## WHAT THE EXERCISE ASKS
Every line of the data below that holds the string "articles" needs to be reported.

(Dataset items)
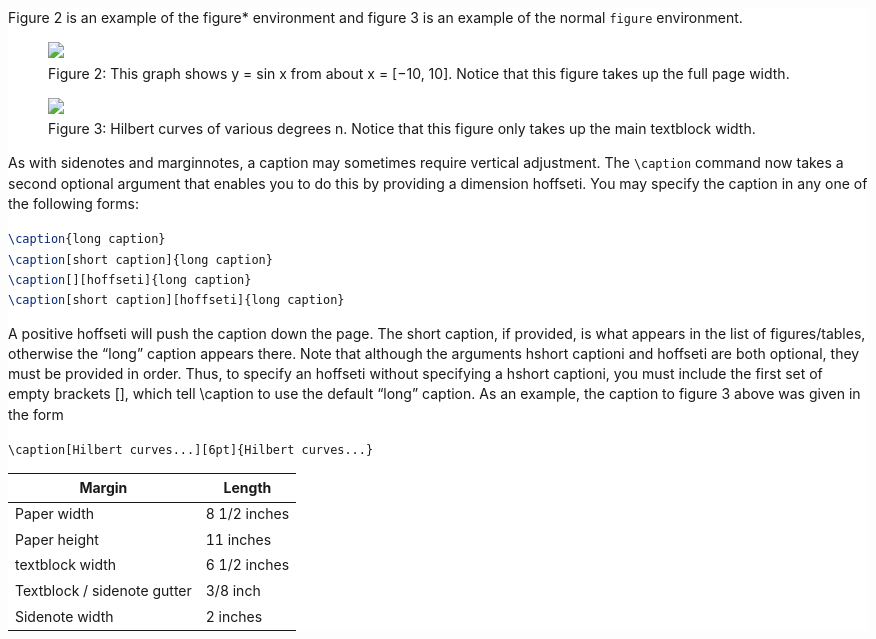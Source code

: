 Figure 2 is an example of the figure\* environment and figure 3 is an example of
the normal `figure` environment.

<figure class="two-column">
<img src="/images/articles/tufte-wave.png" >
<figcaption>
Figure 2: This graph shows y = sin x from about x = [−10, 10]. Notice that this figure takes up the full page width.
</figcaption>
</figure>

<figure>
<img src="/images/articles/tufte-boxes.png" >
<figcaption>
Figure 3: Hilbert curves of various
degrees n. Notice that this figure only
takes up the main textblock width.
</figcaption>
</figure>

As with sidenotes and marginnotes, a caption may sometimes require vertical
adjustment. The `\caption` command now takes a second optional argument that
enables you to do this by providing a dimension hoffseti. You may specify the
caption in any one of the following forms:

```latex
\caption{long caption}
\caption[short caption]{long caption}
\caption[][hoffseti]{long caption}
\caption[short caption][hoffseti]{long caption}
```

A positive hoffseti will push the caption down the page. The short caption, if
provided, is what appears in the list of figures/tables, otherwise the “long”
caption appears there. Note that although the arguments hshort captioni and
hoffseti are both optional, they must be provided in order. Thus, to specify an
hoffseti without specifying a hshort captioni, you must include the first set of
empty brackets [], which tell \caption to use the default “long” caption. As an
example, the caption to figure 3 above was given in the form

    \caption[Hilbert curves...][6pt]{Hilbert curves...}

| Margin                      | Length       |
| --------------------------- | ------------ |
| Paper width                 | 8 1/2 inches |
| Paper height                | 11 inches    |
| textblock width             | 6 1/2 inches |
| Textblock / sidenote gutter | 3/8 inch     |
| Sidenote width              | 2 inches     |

## YOUR SOLUTION
<img src="/images/articles/tufte-wave.png" >
<img src="/images/articles/tufte-boxes.png" >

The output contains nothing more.